Treatment of akI involves finding the cause of the injury, identifying other medical conditions that coexist with the kidney injury, assessing the volume status and correcting it as early as possible with fluids and vasopressors, as well as using the right measures to correct or arrest renal abnormalities. Careful monitoring of the condition is therefore essential.
Treatment of AKI is supportive rather than curative. The kidney function slowly improves as the underlying clinical condition is treated and the toxic products are removed. Nutritional status needs to be monitored and carefully maintained, as a normal glycemic level is critical. Electrolytes and the acid-base levels must also be kept within normal limits.
Renal replacement therapy
Renal replacement therapy, which is more commonly referred to as dialysis, involves the use of cellulose or synthetic membranes. Typically, dialysis is indicated when the volume overload is significant, biochemical parameters are critically altered, and/or there is a dangerous buildup of metabolites like urea and creatinine.

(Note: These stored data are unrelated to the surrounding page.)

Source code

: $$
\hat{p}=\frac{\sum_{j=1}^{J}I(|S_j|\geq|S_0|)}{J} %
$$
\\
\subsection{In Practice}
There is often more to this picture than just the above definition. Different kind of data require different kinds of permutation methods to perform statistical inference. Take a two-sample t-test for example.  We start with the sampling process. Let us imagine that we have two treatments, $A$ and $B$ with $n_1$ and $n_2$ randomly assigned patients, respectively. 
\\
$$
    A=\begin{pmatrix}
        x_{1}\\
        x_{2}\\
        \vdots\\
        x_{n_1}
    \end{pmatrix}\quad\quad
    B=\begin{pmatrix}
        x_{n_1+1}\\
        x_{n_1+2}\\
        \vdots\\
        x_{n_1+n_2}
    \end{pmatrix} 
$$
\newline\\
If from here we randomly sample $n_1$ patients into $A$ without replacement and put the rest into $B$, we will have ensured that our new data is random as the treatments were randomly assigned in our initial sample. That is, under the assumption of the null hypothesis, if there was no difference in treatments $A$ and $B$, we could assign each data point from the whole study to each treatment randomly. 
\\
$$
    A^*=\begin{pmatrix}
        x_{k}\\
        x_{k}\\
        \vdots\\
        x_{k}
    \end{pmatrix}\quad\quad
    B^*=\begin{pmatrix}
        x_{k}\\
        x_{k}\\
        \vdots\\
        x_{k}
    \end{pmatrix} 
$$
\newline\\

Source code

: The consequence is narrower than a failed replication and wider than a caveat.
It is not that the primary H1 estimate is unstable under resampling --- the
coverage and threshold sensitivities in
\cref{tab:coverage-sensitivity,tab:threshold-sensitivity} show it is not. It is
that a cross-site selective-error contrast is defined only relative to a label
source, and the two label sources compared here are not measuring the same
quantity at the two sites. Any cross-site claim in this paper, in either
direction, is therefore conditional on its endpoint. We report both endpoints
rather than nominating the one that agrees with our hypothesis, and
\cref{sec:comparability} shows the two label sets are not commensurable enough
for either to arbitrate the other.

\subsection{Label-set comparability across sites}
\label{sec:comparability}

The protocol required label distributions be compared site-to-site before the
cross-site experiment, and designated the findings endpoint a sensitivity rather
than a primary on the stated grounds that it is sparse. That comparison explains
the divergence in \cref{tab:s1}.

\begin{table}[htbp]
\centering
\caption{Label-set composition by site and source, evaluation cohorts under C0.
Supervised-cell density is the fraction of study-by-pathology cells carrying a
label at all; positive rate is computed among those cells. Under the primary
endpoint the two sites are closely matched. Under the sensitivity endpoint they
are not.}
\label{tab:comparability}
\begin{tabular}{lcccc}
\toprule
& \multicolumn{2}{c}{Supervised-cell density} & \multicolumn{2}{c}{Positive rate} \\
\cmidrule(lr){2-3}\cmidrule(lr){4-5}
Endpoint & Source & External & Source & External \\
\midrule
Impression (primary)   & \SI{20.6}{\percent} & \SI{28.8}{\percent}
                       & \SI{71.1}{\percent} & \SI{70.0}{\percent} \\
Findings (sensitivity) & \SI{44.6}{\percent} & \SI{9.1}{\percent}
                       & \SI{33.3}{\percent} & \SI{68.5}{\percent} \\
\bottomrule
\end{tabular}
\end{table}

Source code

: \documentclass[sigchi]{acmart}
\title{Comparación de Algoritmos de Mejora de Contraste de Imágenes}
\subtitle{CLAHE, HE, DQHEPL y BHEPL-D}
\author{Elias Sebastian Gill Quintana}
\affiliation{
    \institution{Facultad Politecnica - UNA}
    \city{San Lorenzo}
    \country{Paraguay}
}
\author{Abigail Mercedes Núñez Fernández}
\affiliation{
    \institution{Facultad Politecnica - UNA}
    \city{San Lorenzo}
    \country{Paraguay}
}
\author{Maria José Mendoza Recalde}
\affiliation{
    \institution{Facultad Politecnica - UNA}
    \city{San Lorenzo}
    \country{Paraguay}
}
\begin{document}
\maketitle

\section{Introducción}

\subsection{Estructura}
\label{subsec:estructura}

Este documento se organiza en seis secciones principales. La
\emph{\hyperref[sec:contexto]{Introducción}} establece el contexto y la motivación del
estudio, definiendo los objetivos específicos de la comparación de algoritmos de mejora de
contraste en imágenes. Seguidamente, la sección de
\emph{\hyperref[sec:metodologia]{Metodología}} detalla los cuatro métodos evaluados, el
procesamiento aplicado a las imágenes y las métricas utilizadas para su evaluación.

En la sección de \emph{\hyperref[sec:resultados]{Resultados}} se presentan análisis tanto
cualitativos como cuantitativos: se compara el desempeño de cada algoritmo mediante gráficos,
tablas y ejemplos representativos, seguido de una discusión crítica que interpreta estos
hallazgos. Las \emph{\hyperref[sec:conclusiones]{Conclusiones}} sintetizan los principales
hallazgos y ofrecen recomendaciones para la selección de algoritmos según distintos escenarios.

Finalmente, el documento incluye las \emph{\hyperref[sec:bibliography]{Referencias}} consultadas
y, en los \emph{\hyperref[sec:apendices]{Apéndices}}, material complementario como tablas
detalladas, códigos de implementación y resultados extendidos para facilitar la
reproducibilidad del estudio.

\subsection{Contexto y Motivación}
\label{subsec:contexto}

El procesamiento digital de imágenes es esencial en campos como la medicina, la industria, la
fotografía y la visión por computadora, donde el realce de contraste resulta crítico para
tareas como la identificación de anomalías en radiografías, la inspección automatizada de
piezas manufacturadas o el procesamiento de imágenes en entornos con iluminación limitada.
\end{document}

Even mild AKI increases the risk of death. More than half of AKI patients die, despite renal replacement therapy.
If there is no comorbidity and the kidneys were previously normal, the patient is likely to recover to a point where dialysis is no longer required. However, between 5 and 50% of patients will need dialysis after being discharged from the hospital. Patients who are on dialysis are at higher risk of chronic kidney disease and, eventually, end-stage renal disease.